During my long vacation, one of the tasks I set for myself was to migrate my site off of DreamHost. I’ve been with DreamHost for a while and they’ve mostly provided me with decent service. However, all too frequently I’ve found little things that have bothered me:
- Occasional downtimes while I want to do something. I’m a night person and that’s generally when sysadmins think it’s a good time to take the system down since the users are sleeping. While that’s true in general, it’s not true when your customers are night owls.
- Shell access was often incredibly slow. System loads on the shell servers were often high and so were the latencies, making typing anything on the command line a brutal experience.
- You’re somewhat limited in what you can run. DreamHost picks out the Apache version and whatever modules are installed. They provide a base install of PHP, but (if you’re inclined) you can build your own version and run it using FastCGI. While it’s possible to do this, it’s kind of a pain in the butt.
So I’ve recently switched over to Slicehost. Slicehost does virtual private hosting. You get a virtual machine and are free to run whatever software you want on one of their OS images (they have several Linux flavors to choose from). Anyway, I’ve recently moved all of my unlcehulka.com material over to Slicehost, so…uh…welcome! If you’re interested in trying out Slicehost, feel free to use my email address when signing up to give me the referral (rckenned AT yahoo.com).
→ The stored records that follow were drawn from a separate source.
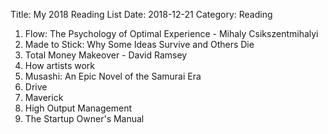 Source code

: Title: My 2018 Reading List
Date: 2018-12-21
Category: Reading

1. Flow: The Psychology of Optimal Experience - Mihaly Csikszentmihalyi
2. Made to Stick: Why Some Ideas Survive and Others Die
3. Total Money Makeover - David Ramsey
4. How artists work
5. Musashi: An Epic Novel of the Samurai Era
6. Drive
7. Maverick
8. High Output Management
9. The Startup Owner's Manual
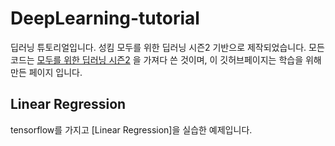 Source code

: # DeepLearning-tutorial
딥러닝 튜토리얼입니다. 성킴 모두를 위한 딥러닝 시즌2 기반으로 제작되었습니다.
모든 코드는 [모두를 위한 딥러닝 시즌2](https://github.com/deeplearningzerotoall/TensorFlow.git) 을 가져다 쓴 것이며, 
이 깃허브페이지는 학습을 위해 만든 페이지 입니다.

## Linear Regression
tensorflow를 가지고 \[Linear Regression\]을 실습한 예제입니다.
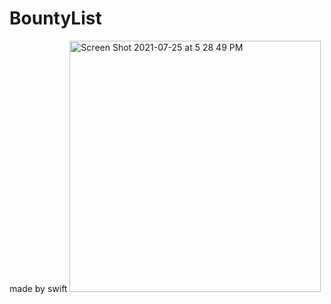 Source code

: # BountyList
made by swift
<img width="402" alt="Screen Shot 2021-07-25 at 5 28 49 PM" src="https://user-images.githubusercontent.com/31719821/126892843-2487da98-30de-4294-b6fb-f6df6c112e44.png">
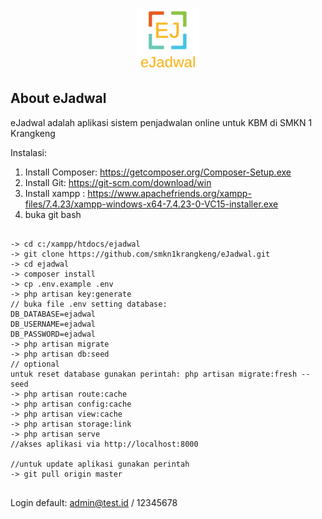 <p align="center">
<img src="public/img/logo2.png" width="100">
</p>

## About eJadwal

eJadwal adalah aplikasi sistem penjadwalan online untuk KBM di SMKN 1 Krangkeng

Instalasi:
1. Install Composer: https://getcomposer.org/Composer-Setup.exe
2. Install Git: https://git-scm.com/download/win
3. Install xampp : https://www.apachefriends.org/xampp-files/7.4.23/xampp-windows-x64-7.4.23-0-VC15-installer.exe
4. buka git bash
<pre>
<code>
-> cd c:/xampp/htdocs/ejadwal
-> git clone https://github.com/smkn1krangkeng/eJadwal.git
-> cd ejadwal
-> composer install
-> cp .env.example .env
-> php artisan key:generate
// buka file .env setting database:
DB_DATABASE=ejadwal
DB_USERNAME=ejadwal
DB_PASSWORD=ejadwal
-> php artisan migrate
-> php artisan db:seed
// optional
untuk reset database gunakan perintah: php artisan migrate:fresh --seed
-> php artisan route:cache
-> php artisan config:cache
-> php artisan view:cache
-> php artisan storage:link
-> php artisan serve
//akses aplikasi via http://localhost:8000

//untuk update aplikasi gunakan perintah
-> git pull origin master
</code>
</pre>

Login default:
admin@test.id / 12345678
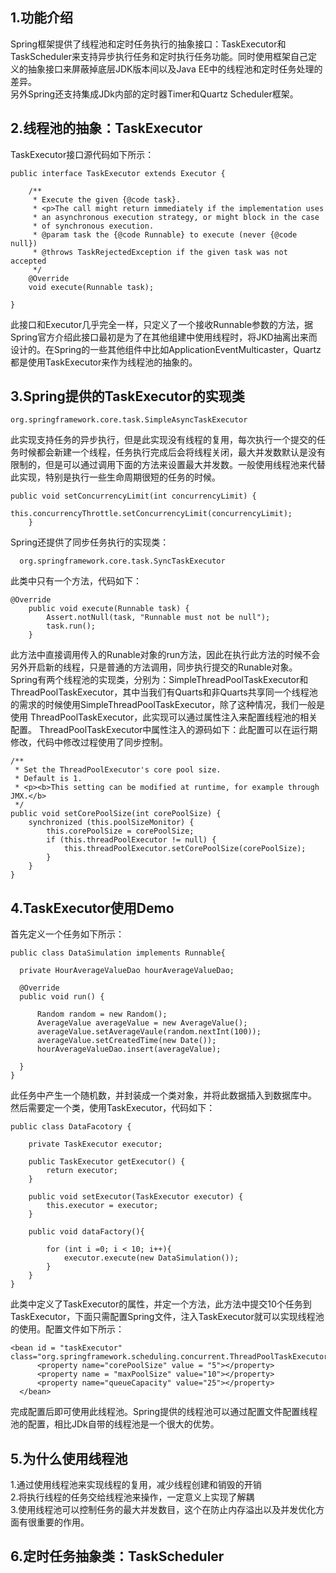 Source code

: ## 1.功能介绍
Spring框架提供了线程池和定时任务执行的抽象接口：TaskExecutor和TaskScheduler来支持异步执行任务和定时执行任务功能。同时使用框架自己定义的抽象接口来屏蔽掉底层JDK版本间以及Java EE中的线程池和定时任务处理的差异。  
另外Spring还支持集成JDk内部的定时器Timer和Quartz Scheduler框架。
## 2.线程池的抽象：TaskExecutor
TaskExecutor接口源代码如下所示：  

    public interface TaskExecutor extends Executor {

    	/**
    	 * Execute the given {@code task}.
    	 * <p>The call might return immediately if the implementation uses
    	 * an asynchronous execution strategy, or might block in the case
    	 * of synchronous execution.
    	 * @param task the {@code Runnable} to execute (never {@code null})
    	 * @throws TaskRejectedException if the given task was not accepted
    	 */
    	@Override
    	void execute(Runnable task);

    }
此接口和Executor几乎完全一样，只定义了一个接收Runnable参数的方法，据Spring官方介绍此接口最初是为了在其他组建中使用线程时，将JKD抽离出来而设计的。在Spring的一些其他组件中比如ApplicationEventMulticaster，Quartz都是使用TaskExecutor来作为线程池的抽象的。  
## 3.Spring提供的TaskExecutor的实现类  

    org.springframework.core.task.SimpleAsyncTaskExecutor
此实现支持任务的异步执行，但是此实现没有线程的复用，每次执行一个提交的任务时候都会新建一个线程，任务执行完成后会将线程关闭，最大并发数默认是没有限制的，但是可以通过调用下面的方法来设置最大并发数。一般使用线程池来代替此实现，特别是执行一些生命周期很短的任务的时候。


    public void setConcurrencyLimit(int concurrencyLimit) {
    		this.concurrencyThrottle.setConcurrencyLimit(concurrencyLimit);
    	}
Spring还提供了同步任务执行的实现类：

      org.springframework.core.task.SyncTaskExecutor

此类中只有一个方法，代码如下：  

    @Override
    	public void execute(Runnable task) {
    		Assert.notNull(task, "Runnable must not be null");
    		task.run();
    	}
此方法中直接调用传入的Runable对象的run方法，因此在执行此方法的时候不会另外开启新的线程，只是普通的方法调用，同步执行提交的Runable对象。
Spring有两个线程池的实现类，分别为：SimpleThreadPoolTaskExecutor和ThreadPoolTaskExecutor，其中当我们有Quarts和非Quarts共享同一个线程池的需求的时候使用SimpleThreadPoolTaskExecutor，除了这种情况，我们一般是使用
ThreadPoolTaskExecutor，此实现可以通过属性注入来配置线程池的相关配置。 ThreadPoolTaskExecutor中属性注入的源码如下：此配置可以在运行期修改，代码中修改过程使用了同步控制。

    /**
	 * Set the ThreadPoolExecutor's core pool size.
	 * Default is 1.
	 * <p><b>This setting can be modified at runtime, for example through JMX.</b>
	 */
	public void setCorePoolSize(int corePoolSize) {
		synchronized (this.poolSizeMonitor) {
			this.corePoolSize = corePoolSize;
			if (this.threadPoolExecutor != null) {
				this.threadPoolExecutor.setCorePoolSize(corePoolSize);
			}
		}
	}
## 4.TaskExecutor使用Demo
首先定义一个任务如下所示：  

    public class DataSimulation implements Runnable{

      private HourAverageValueDao hourAverageValueDao;

      @Override
      public void run() {

          Random random = new Random();
          AverageValue averageValue = new AverageValue();
          averageValue.setAverageVaule(random.nextInt(100));
          averageValue.setCreatedTime(new Date());
          hourAverageValueDao.insert(averageValue);

      }
    }
此任务中产生一个随机数，并封装成一个类对象，并将此数据插入到数据库中。
然后需要定一个类，使用TaskExecutor，代码如下：

    public class DataFacotory {

        private TaskExecutor executor;

        public TaskExecutor getExecutor() {
            return executor;
        }

        public void setExecutor(TaskExecutor executor) {
            this.executor = executor;
        }

        public void dataFactory(){

            for (int i =0; i < 10; i++){
                executor.execute(new DataSimulation());
            }
        }
    }
此类中定义了TaskExecutor的属性，并定一个方法，此方法中提交10个任务到TaskExecutor，下面只需配置Spring文件，注入TaskExecutor就可以实现线程池的使用。配置文件如下所示：

    <bean id = "taskExecutor" class="org.springframework.scheduling.concurrent.ThreadPoolTaskExecutor">
          <property name="corePoolSize" value = "5"></property>
          <property name = "maxPoolSize" value="10"></property>
          <property name="queueCapacity" value="25"></property>
      </bean>
完成配置后即可使用此线程池。Spring提供的线程池可以通过配置文件配置线程池的配置，相比JDk自带的线程池是一个很大的优势。
## 5.为什么使用线程池
1.通过使用线程池来实现线程的复用，减少线程创建和销毁的开销   
2.将执行线程的任务交给线程池来操作，一定意义上实现了解耦  
3.使用线程池可以控制任务的最大并发数目，这个在防止内存溢出以及并发优化方面有很重要的作用。

## 6.定时任务抽象类：TaskScheduler
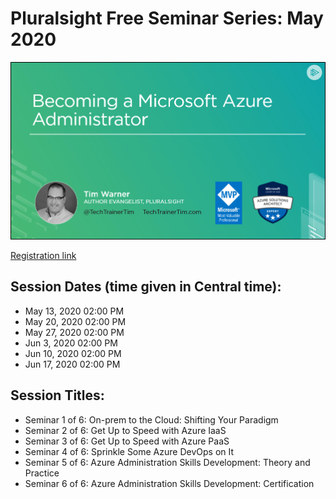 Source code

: # Pluralsight Free Seminar Series: May 2020

![Pluralsight free seminar - Becoming a Microsoft Azure Administrator](cover.png)

[Registration link](https://pluralsight.zoom.us/webinar/register/WN_yWzKe2NyToCOkE1RdLS5YQ)

## Session Dates (time given in Central time):

* May 13, 2020 02:00 PM
* May 20, 2020 02:00 PM
* May 27, 2020 02:00 PM
* Jun 3, 2020 02:00 PM
* Jun 10, 2020 02:00 PM
* Jun 17, 2020 02:00 PM

## Session Titles:

* Seminar 1 of 6: On-prem to the Cloud: Shifting Your Paradigm
* Seminar 2 of 6: Get Up to Speed with Azure IaaS
* Seminar 3 of 6: Get Up to Speed with Azure PaaS
* Seminar 4 of 6: Sprinkle Some Azure DevOps on It
* Seminar 5 of 6: Azure Administration Skills Development: Theory and Practice
* Seminar 6 of 6: Azure Administration Skills Development: Certification
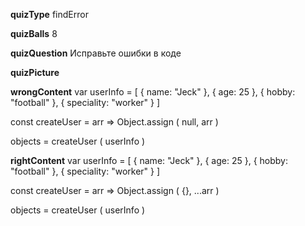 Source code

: ____quizType____
findError

____quizBalls____
8

____quizQuestion____
Исправьте ошибки в коде

____quizPicture____


____wrongContent____
var userInfo = [
    { name: "Jeck" },
    { age: 25 },
    { hobby: "football" },
    { speciality: "worker" }
]

const createUser = arr => Object.assign ( null, arr )

objects = createUser ( userInfo )

____rightContent____
var userInfo = [ { name: "Jeck" }, { age: 25 }, { hobby: "football" }, { speciality: "worker" } ]

const createUser = arr => Object.assign ( {}, ...arr )

objects = createUser ( userInfo )

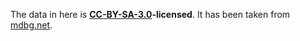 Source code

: The data in here is **[CC-BY-SA-3.0](http://creativecommons.org/licenses/by-sa/3.0/)-licensed**. It has been taken from [mdbg.net](https://www.mdbg.net/chinese/dictionary?page=cc-cedict).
I’m hoping to use my newfound hosting freedoms to do some more interesting things with the site. I’m currently working on a simple side project that I hope to launch to the site in the coming weeks. In the meantime, if you see anything broken on the site, feel free to mention it in the comments and I’ll take care of it.
I was hit with another spam flood tonight (Akismet did catch it) so I decided to give Bad Behavior another shot. I’m wondering how much traffic coming from MySpace is actually just spammers following links, so it’ll be interesting to see what this does to the referrers.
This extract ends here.